Out with the New, in with the Old
One thing we also changed while hauled out were our anodes (they protect the metal parts of the boat from galvanic corrosion by offering up a “sacrificial” metal anode). In 2019, we switched from zinc anodes to aluminum anodes. Aluminum is less toxic to marine life than zinc. Aluminum is also more reactive than zinc which, apparently, turned out to be a problem for us.
As we hung in the slings of the travel-lift after being pulled from the water, the amount of “hard growth” (barnacles and mussels) on our boat was impressive and far greater than normal. In particular the growth on the anodes themselves was an issue. The best explanation offered was the greater reactivity of the aluminum meant the individual anodes were “working" less to supply the necessary galvanic protection. A zinc anode while working will sluff material. Barnacles prefer not to make their home on a surface that is disappearing under them. The aluminum anodes were apparently not losing as much material and allowed the hard growth to build.

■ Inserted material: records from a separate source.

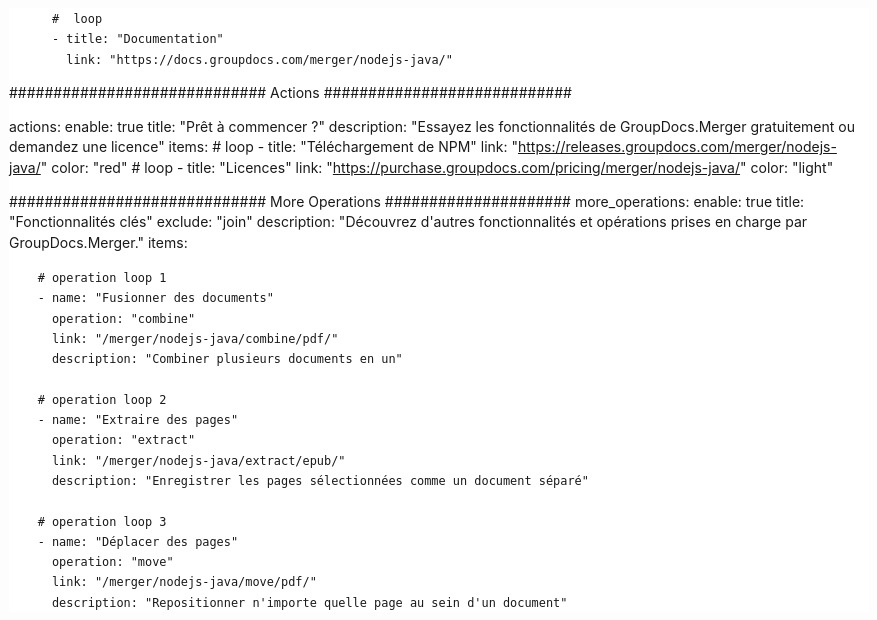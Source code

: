           #  loop
          - title: "Documentation"
            link: "https://docs.groupdocs.com/merger/nodejs-java/"
            

            


############################# Actions ############################

actions:
  enable: true
  title: "Prêt à commencer ?"
  description: "Essayez les fonctionnalités de GroupDocs.Merger gratuitement ou demandez une licence"
  items:
    #  loop
    - title: "Téléchargement de NPM"
      link: "https://releases.groupdocs.com/merger/nodejs-java/"
      color: "red"
        #  loop
    - title: "Licences"
      link: "https://purchase.groupdocs.com/pricing/merger/nodejs-java/"
      color: "light"


############################# More Operations #####################
more_operations:
    enable: true
    title: "Fonctionnalités clés"
    exclude: "join"
    description: "Découvrez d'autres fonctionnalités et opérations prises en charge par GroupDocs.Merger."
    items: 
          
        # operation loop 1
        - name: "Fusionner des documents"
          operation: "combine"
          link: "/merger/nodejs-java/combine/pdf/"
          description: "Combiner plusieurs documents en un"

        # operation loop 2
        - name: "Extraire des pages"
          operation: "extract"
          link: "/merger/nodejs-java/extract/epub/"
          description: "Enregistrer les pages sélectionnées comme un document séparé"

        # operation loop 3
        - name: "Déplacer des pages"
          operation: "move"
          link: "/merger/nodejs-java/move/pdf/"
          description: "Repositionner n'importe quelle page au sein d'un document"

When protecting a boat from galvanic corrosion, a calculation is done (or ought to be done) to determine the approximate location and size of the anodes. Since our boat had come with zinc anodes we decided that perhaps the switch to aluminum was a failed chemistry experiment. We decided to switch back.
Sea Trials in the San Juans
We splashed back in the water on Tuesday, 8/24, did some testing at the dock then did a quick sea trial in Port Townsend Bay to make sure there were no issues with the preventive maintenance done on the engine. We stayed the night at the dock to clean things up and put things back after two weeks in the boatyard. The next morning, we left with the ebb tide out of Admiralty Inlet. Our goal for the next two weeks was to spend most of our time at anchor, using the boat normally, watching the battery deplete than periodically recharging them with the genset.
We spent the first three nights at Prevost Harbor on Stuart Island, the next three nights in Garrison Bay on San Juan Island, followed by three nights in Echo Bay on Sucia Island, two nights in Fisherman’s Bay on Lopez Island, and two nights in Griffin Bay on San Juan Island. We had a great time as all of the anchorages offered shore access for us to stretch our legs.
The batteries and charging system worked exactly as we hoped. We could usually recharge a day’s worth of battery use with less than one and one-half hours of generator time. Previously, we had to run the genset for three and one-half hours spread over a morning and evening genset run. Even then, the old lead batteries were never completely refilled by the charging. We could also charge the lithium batteries by cruising for only one and one-half hours (about 10 miles of travel). The greater capacity gave us great flexibility as to when to do the genset run. Our normal consumption is about 9 Ah per hour so we could do a the genset run whenever it was convenient during the day.
Our last night in the San Juans was Mackaye Harbor on Lopez Island where we visited David and Rachel, owners of the Diesel Duck Shearwater.. From there we crossed back across the Strait of Juan de Fuca to Port Townsend to have a couple of items addressed for which parts hadn’t be available before our departure two week earlier.
The next morning, Thursday, 9/9, we scooted through the Port Townsend Canal near Port Hadlock, then down Puget Sound back to the Queen City YC outstation dock in Eagle Harbor where we have winter moorage. Tying up there brought us full circle and finished off the 2021 cruising season.